Try it. Which lines of the listing below contain the word "Rust"? Copy each of them.

Data for analysis.
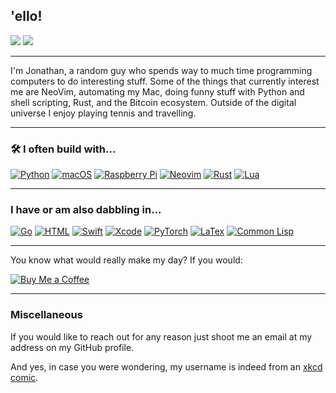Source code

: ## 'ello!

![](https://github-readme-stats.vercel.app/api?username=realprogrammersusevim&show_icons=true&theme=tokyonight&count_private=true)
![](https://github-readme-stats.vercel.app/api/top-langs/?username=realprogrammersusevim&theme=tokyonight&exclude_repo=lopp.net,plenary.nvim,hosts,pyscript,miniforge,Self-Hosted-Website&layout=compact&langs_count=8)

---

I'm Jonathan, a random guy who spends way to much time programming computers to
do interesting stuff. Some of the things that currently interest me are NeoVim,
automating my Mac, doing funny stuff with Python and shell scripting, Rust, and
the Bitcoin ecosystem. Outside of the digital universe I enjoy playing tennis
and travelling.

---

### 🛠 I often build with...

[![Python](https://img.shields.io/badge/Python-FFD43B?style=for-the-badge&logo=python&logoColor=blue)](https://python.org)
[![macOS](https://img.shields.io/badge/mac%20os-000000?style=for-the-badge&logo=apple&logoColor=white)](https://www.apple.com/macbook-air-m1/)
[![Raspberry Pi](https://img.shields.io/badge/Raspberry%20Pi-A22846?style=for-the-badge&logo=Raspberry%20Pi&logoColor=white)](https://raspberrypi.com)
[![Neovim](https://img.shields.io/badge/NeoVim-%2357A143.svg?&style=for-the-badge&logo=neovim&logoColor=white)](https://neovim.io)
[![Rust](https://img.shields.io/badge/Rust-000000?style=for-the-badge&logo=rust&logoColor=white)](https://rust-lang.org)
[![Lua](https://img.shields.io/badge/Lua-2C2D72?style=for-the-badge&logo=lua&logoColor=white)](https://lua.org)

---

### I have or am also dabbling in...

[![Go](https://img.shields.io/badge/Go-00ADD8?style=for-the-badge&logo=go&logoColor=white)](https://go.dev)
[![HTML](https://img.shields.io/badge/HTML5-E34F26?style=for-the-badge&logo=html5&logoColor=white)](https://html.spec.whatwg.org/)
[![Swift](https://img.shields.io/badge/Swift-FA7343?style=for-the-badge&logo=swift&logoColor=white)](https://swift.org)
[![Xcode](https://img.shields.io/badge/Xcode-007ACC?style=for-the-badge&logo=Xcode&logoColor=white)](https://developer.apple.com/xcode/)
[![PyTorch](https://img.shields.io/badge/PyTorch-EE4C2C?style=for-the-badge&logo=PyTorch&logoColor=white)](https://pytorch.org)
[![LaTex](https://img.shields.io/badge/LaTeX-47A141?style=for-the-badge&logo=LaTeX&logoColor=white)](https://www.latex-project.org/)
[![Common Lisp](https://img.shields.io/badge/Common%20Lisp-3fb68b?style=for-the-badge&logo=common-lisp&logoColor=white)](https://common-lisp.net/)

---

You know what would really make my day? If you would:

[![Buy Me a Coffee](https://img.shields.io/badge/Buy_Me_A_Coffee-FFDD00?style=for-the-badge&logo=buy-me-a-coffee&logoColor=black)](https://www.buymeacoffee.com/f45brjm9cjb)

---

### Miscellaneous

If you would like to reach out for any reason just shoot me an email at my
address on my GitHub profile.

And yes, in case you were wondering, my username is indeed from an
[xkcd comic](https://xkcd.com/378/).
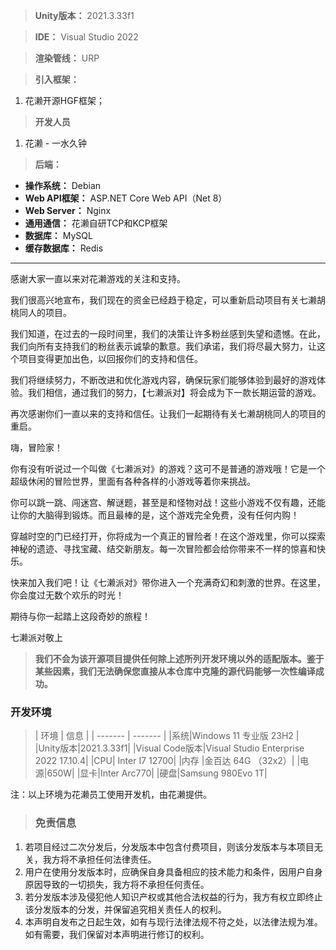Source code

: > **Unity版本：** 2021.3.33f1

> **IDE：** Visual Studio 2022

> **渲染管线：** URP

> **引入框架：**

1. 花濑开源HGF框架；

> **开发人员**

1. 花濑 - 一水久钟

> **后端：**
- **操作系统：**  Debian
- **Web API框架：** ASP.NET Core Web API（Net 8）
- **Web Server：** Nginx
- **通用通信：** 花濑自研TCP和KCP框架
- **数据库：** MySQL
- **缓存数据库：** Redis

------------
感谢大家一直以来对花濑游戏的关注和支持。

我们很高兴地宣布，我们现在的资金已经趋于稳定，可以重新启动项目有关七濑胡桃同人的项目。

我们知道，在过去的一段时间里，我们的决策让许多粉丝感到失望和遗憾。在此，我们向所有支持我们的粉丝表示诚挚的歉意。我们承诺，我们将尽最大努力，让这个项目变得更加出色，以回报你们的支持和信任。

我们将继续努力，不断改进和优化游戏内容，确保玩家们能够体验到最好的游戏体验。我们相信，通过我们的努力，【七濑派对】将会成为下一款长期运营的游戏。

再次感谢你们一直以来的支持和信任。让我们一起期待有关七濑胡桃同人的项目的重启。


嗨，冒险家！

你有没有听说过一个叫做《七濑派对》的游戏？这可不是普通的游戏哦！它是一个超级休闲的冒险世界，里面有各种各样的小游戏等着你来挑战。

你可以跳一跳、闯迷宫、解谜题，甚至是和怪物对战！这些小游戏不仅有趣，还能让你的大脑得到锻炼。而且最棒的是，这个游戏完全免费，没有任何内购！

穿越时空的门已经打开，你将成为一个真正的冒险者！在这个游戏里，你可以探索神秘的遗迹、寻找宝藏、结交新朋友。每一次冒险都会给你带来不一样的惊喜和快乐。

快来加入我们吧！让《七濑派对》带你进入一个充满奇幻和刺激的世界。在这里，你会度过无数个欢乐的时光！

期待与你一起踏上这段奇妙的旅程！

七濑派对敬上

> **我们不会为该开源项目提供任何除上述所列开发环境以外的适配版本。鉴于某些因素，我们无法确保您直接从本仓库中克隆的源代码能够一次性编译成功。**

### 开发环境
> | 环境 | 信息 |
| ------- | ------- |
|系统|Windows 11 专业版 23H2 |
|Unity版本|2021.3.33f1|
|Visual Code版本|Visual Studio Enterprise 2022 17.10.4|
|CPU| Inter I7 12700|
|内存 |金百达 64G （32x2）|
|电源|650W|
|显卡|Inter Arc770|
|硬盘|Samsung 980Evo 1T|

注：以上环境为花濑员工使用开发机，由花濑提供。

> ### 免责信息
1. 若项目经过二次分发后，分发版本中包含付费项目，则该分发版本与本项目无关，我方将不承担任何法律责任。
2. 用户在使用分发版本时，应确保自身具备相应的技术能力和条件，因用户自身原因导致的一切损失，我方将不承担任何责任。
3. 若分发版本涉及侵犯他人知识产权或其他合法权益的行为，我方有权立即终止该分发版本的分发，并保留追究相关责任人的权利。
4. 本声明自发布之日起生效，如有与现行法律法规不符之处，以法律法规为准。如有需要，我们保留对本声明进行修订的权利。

Solution.
automating my Mac, doing funny stuff with Python and shell scripting, Rust, and
[![Rust](https://img.shields.io/badge/Rust-000000?style=for-the-badge&logo=rust&logoColor=white)](https://rust-lang.org)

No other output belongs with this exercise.